Das Spiel an sich ist eigentlich schnell erzählt. Beide Mannschaften spielten ihr Spiel konzentriert herunter und kaum ein Nebenschauplatz störte diesen Eindruck. Hierfür war demnach auch ein gutes und routiniertes Schiedsgericht aus Neumünster zu erwähnen. Bis zur Mitte eines Satzes konnte sich kaum jemand nennenswert absetzen und jeweils der spätere Satzsieger schaffte es sich zum Ende hin einen gewissen Vorsprung zu erarbeiten. Dadurch gewannen die Husumer den ersten Satz mit 25:20, bevor die Lübecker im zweiten Durchgang das gleiche positive Ergebnis für sich verbuchen konnten.

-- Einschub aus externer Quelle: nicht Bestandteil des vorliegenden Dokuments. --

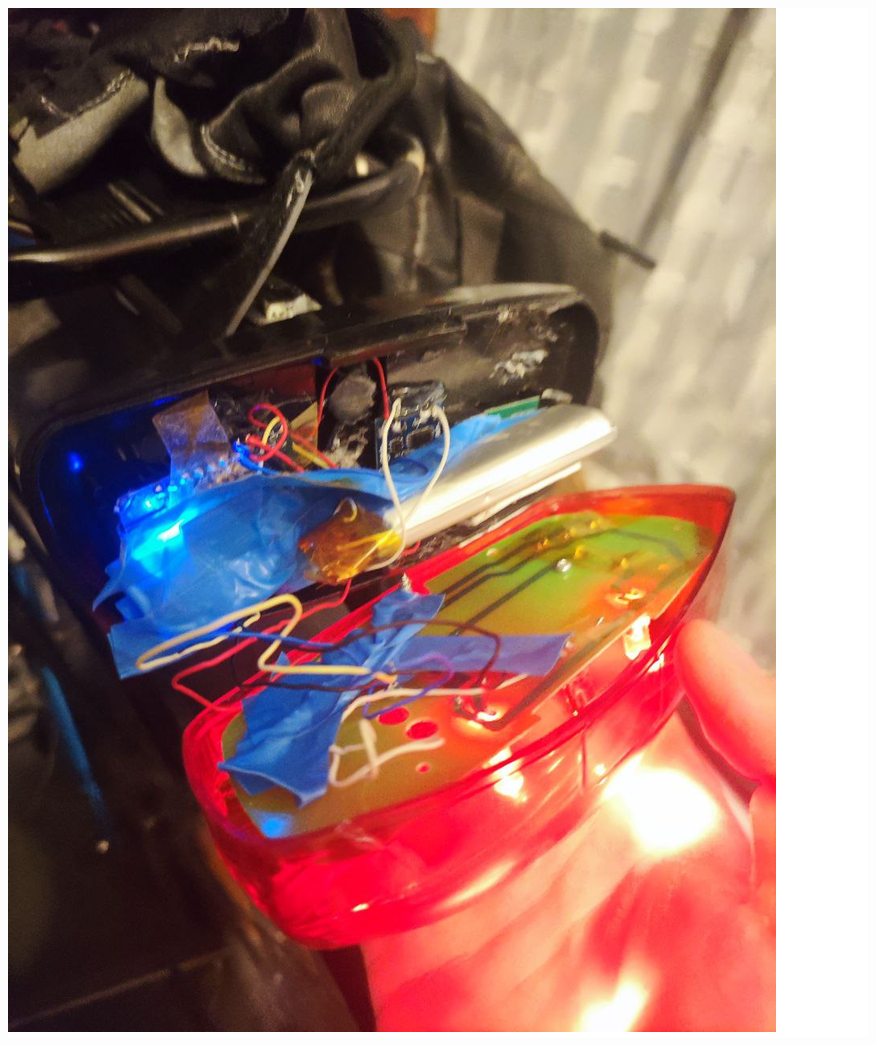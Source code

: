 ![Welcome](https://github.com/nazbav/esp8266-bike-light-control/blob/master/photo_2024-09-04_19-06-14.jpg?raw=true "Welcome")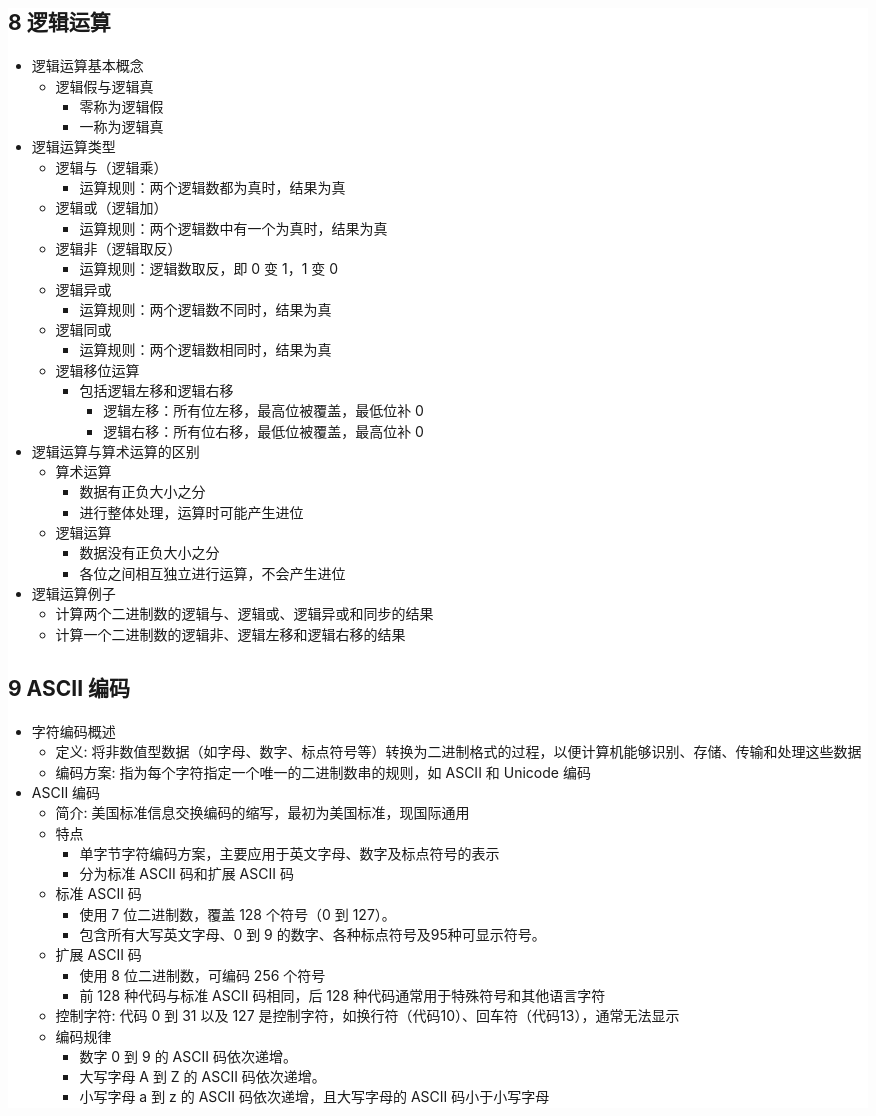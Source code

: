 ## 8 逻辑运算

- 逻辑运算基本概念
    - 逻辑假与逻辑真
        - 零称为逻辑假
        - 一称为逻辑真
- 逻辑运算类型
    - 逻辑与（逻辑乘）
        - 运算规则：两个逻辑数都为真时，结果为真
    - 逻辑或（逻辑加）
        - 运算规则：两个逻辑数中有一个为真时，结果为真
    - 逻辑非（逻辑取反）
        - 运算规则：逻辑数取反，即 0 变 1，1 变 0
    - 逻辑异或
      - 运算规则：两个逻辑数不同时，结果为真
    - 逻辑同或
        - 运算规则：两个逻辑数相同时，结果为真
    - 逻辑移位运算
        - 包括逻辑左移和逻辑右移
          - 逻辑左移：所有位左移，最高位被覆盖，最低位补 0
          - 逻辑右移：所有位右移，最低位被覆盖，最高位补 0
- 逻辑运算与算术运算的区别
    - 算术运算
        - 数据有正负大小之分
        - 进行整体处理，运算时可能产生进位
    - 逻辑运算
        - 数据没有正负大小之分
        - 各位之间相互独立进行运算，不会产生进位
- 逻辑运算例子
    - 计算两个二进制数的逻辑与、逻辑或、逻辑异或和同步的结果
    - 计算一个二进制数的逻辑非、逻辑左移和逻辑右移的结果

## 9 ASCII 编码

- 字符编码概述
    - 定义: 将非数值型数据（如字母、数字、标点符号等）转换为二进制格式的过程，以便计算机能够识别、存储、传输和处理这些数据
    - 编码方案: 指为每个字符指定一个唯一的二进制数串的规则，如 ASCII 和 Unicode 编码
- ASCII 编码
    - 简介: 美国标准信息交换编码的缩写，最初为美国标准，现国际通用
    - 特点
        - 单字节字符编码方案，主要应用于英文字母、数字及标点符号的表示
        - 分为标准 ASCII 码和扩展 ASCII 码
    - 标准 ASCII 码
        - 使用 7 位二进制数，覆盖 128 个符号（0 到 127）。
        - 包含所有大写英文字母、0 到 9 的数字、各种标点符号及95种可显示符号。
    - 扩展 ASCII 码
        - 使用 8 位二进制数，可编码 256 个符号
        - 前 128 种代码与标准 ASCII 码相同，后 128 种代码通常用于特殊符号和其他语言字符
    - 控制字符: 代码 0 到 31 以及 127 是控制字符，如换行符（代码10）、回车符（代码13），通常无法显示
    - 编码规律
        - 数字 0 到 9 的 ASCII 码依次递增。
        - 大写字母 A 到 Z 的 ASCII 码依次递增。
        - 小写字母 a 到 z 的 ASCII 码依次递增，且大写字母的 ASCII 码小于小写字母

Der dritte Satz war also schon entscheidend. Ein zweiter Satzerfolg für Lübeck bedeutete zugleich keinen 3-Punkte-Erfolg mehr für die Friesengeister. Davon unbeeindruckt oder womöglich war es auch nicht jedem bewusst, wurde der Satz mit Vollgas durchgezogen. Lübeck bekam kaum einen Fuß auf den Boden und am Ende stand es beeindruckenderweise 25:16. Doch wie kennen wir unsere Friesen dieses Jahr nur zu gut. Hohe Satzerfolge tun dem nachfolgenden Durchgang meist nicht gut. Doch auch dieses hielt sich an diesem Tag zumindest in Grenzen. Beide Teams konnten sich kleine 2-3 Punkte Vorsprünge erspielen, bevor erneut die Friesen-Dynamites am Ende mit 23:20 das rettende Ziel vor Augen hatten. Doch es sollte noch einmal spannend werden. Anstatt den Matchball und somit einen Big-Point zu erspielen, kam Lübeck auf 21:23 heran. Dann kam die nächste Chance. Ein platzierter Aufschlag zwang Neu-Libero Jessen jedoch in die Knie, der Ball ging unerreichbar aus dem Feld heraus und es stand 22:23. Nun wurde es ein Nervenspiel und die Friesen haben auch auf diesem Sektor scheinbar einiges hinzugelernt, denn sie blieben komplett ruhig und jeder konzentrierte sich auf seine Aufgaben. Die Punkte wurden fokussiert heruntergespielt und das Ergebis waren zwei Punkte in Folge und ein grenzenloser Jubel auf Husumer Seite. Das nie für möglich Gehaltene ist nun doch eingetreten. Schiedsgericht und Gegner sowie gar die gegnerischen Fans drückten ihre Glückwünsche aus und bestätigten den Husumern ein starkes Spiel.

Die Friesen-Dynamites waren letztendlich in der Verbandsliga mit dem Ziel Klassenerhalt angetreten. Andere Ziele wären bei den ursprünglichen Voraussetzungen auch vermessen gewesen. "Als wir vor einem Jahr vom Verband gefragt wurden, ob wir in der Verbandsliga spielen möchten, haben wir spontan Ja gesagt, weil es eine Chance für uns und den TSV Husum war und selbst bei einem Abstieg wäre man wieder dort gewesen, wo man eh schon war", so Spielertrainer Jürs nach dem Spiel. "Dass daraus nun die Vize-Meisterschaft in Schleswig-Holstein geworden ist, ist schon der Wahnsinn!"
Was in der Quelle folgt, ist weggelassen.